Paraguay nixes expedition to remote tribal region

Nov 16, 2010
Part of an ethnic group known as "Ayoreos totobiegosode silvicolas" approach other members of their tribe who live integrated in modern society, in Chaidi, high Paraguayan Chaco, in 2004. Paraguay suspended a British scientific expedition into the remote Chaco woodlands after indigenous rights groups raised concerns over the welfare of protected tribes in the region.

Paraguay suspended a British scientific expedition into the remote Chaco woodlands after indigenous rights groups raised concerns over the welfare of protected tribes in the region.
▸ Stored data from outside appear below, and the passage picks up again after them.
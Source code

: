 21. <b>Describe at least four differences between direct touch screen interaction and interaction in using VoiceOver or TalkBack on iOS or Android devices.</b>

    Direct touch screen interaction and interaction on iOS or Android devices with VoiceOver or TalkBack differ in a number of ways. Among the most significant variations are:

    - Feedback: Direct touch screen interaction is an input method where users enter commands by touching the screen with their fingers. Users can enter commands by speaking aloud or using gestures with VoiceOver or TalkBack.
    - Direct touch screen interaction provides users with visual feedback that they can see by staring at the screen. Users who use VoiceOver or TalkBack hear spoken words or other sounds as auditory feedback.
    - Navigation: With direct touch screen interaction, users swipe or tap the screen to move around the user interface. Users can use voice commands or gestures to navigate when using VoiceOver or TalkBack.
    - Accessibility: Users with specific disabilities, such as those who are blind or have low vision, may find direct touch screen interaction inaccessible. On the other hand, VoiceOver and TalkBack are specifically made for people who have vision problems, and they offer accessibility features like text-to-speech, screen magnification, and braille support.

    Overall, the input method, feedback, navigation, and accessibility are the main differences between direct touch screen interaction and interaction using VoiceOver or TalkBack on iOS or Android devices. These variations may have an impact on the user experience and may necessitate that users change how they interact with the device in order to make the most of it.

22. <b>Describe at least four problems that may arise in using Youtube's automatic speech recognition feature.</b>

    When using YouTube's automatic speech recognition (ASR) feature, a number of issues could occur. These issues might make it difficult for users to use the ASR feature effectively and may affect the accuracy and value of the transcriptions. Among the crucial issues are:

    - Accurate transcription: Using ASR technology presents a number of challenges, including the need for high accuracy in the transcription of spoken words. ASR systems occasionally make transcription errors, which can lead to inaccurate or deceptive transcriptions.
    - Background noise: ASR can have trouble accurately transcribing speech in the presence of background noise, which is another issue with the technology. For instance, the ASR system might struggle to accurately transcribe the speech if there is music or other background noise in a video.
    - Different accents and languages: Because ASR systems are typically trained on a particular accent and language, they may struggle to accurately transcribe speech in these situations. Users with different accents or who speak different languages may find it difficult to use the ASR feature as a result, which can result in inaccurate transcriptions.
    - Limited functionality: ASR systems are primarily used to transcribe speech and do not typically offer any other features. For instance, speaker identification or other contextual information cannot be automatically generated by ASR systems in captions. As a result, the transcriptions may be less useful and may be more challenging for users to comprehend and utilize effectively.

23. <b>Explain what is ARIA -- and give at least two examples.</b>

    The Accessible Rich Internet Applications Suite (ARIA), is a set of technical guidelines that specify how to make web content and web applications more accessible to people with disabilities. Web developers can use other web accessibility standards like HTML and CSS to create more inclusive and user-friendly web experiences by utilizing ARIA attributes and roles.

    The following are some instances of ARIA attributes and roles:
Sponsored by Britain's Natural History Museum, the 45-member British-Paraguayan planned to conduct a month-long survey of animal and plant life in the sprawling 800 kilometers (500 miles) north of Asuncion, the ministry said in a statement.

The decision to suspend it followed "last minute" concerns raised by indigenous rights groups including Iniciativa Amotocodie, and recommendations by the Washington-based Inter-American Human Rights Commission, the environment ministry said.

"The massive presence of about 60 researchers in the land inhabited by the Ayoreo tribal groups in the remote, northern reaches of Chaco... poses significant risks to their lives and territory," Amotocodie said in a statement.

The rights groups argued that since the tribes have had very little contact with the outside world they are at risk of contracting diseases that in some cases could prove fatal.